第58話

そっと目を開けて、少し上を見上げてみれば、そこにいたのはやっぱり宏樹だった。宏樹はその両腕で私をしっかりと抱え、まるで親の仇を見るかのように女の子達を見据えていた。


 何で?そう思った。あんた、『それ』のターゲットになっていても、そんな目で相手を見なかったのに。どうして…。


「どうしてよ、前嶋君!?」


 そして、同じふうに思ったのか、女の子達も口々にそう言ってきた。


「前嶋君、変だよ!おかしいよ!」

「おかしいのはお前らだ、もういい加減やめろ!こんな事、無意味だ!」

「意味ならあるよ、理香が全部悪いんだから」

「悪いのは安西だけじゃない。
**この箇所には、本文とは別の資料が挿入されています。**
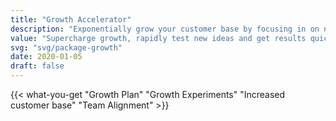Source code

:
 ```yaml
---
title: "Growth Accelerator"
description: "Exponentially grow your customer base by focusing in on new ideas that will drive breakout success."
value: "Supercharge growth, rapidly test new ideas and get results quickly"
svg: "svg/package-growth"
date: 2020-01-05
draft: false
---
```


{{< what-you-get "Growth Plan" "Growth Experiments" "Increased customer base" "Team Alignment" >}}
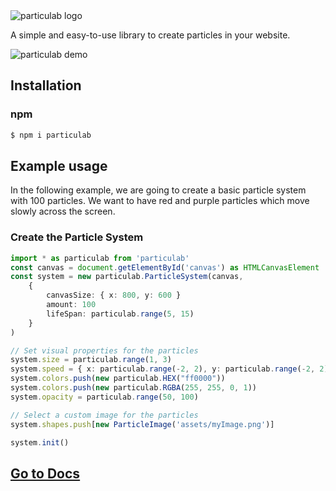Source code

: <img src="https://particulab.vercel.app/_astro/logo.wub4nhH8.png" alt="particulab logo"/>

A simple and easy-to-use library to create particles in your website.

<img src="https://particulab.vercel.app/images/screenshot.jpg" alt="particulab demo"/>

## Installation

### npm
```sh
$ npm i particulab
```

## Example usage

In the following example, we are going to create a basic particle system with 100 particles. We want to have red and purple particles which move slowly across the screen.

### Create the Particle System
```ts
import * as particulab from 'particulab'
const canvas = document.getElementById('canvas') as HTMLCanvasElement
const system = new particulab.ParticleSystem(canvas, 
    {
        canvasSize: { x: 800, y: 600 }
        amount: 100
        lifeSpan: particulab.range(5, 15)
    }
)

// Set visual properties for the particles
system.size = particulab.range(1, 3)
system.speed = { x: particulab.range(-2, 2), y: particulab.range(-2, 2) }
system.colors.push(new particulab.HEX("ff0000"))
system.colors.push(new particulab.RGBA(255, 255, 0, 1))
system.opacity = particulab.range(50, 100)

// Select a custom image for the particles
system.shapes.push[new ParticleImage('assets/myImage.png')]

system.init()
```

## [Go to Docs](https://particulab.vercel.app/docs/)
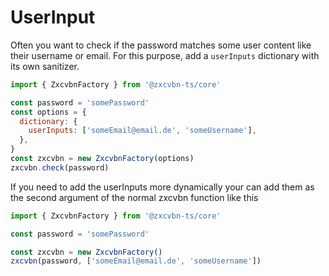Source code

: # UserInput

Often you want to check if the password matches some user content like their username or email.
For this purpose, add a `userInputs` dictionary with its own sanitizer.

```js
import { ZxcvbnFactory } from '@zxcvbn-ts/core'

const password = 'somePassword'
const options = {
  dictionary: {
    userInputs: ['someEmail@email.de', 'someUsername'],
  },
}
const zxcvbn = new ZxcvbnFactory(options)
zxcvbn.check(password)
```

If you need to add the userInputs more dynamically your can add them as the second argument of the normal zxcvbn function like this
```js
import { ZxcvbnFactory } from '@zxcvbn-ts/core'

const password = 'somePassword'

const zxcvbn = new ZxcvbnFactory()
zxcvbn(password, ['someEmail@email.de', 'someUsername'])
```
俺も含めて…全員悪い!」

「何それ、意味分かんない。そんな事より、こっちに理香を渡しなさいよ!」


 そう言った女の子達の一人が、私を抱えた宏樹に掴みかかる。宏樹は私を守るように背を向けて、そのまま階段の方に向かおうとした。だけど。


「うわっ…」

「え…」


 いきなり視界がめちゃくちゃになった。例えるなら、何度も回転を繰り返すジェットコースターに乗っている時みたいな感じ。


 たぶん、私か宏樹のどっちかが階段を踏み外したんだ。そう分かった時には、私達二人の身体は階段の一番下まで落ちていて、女の子達の甲高い悲鳴が響いていた。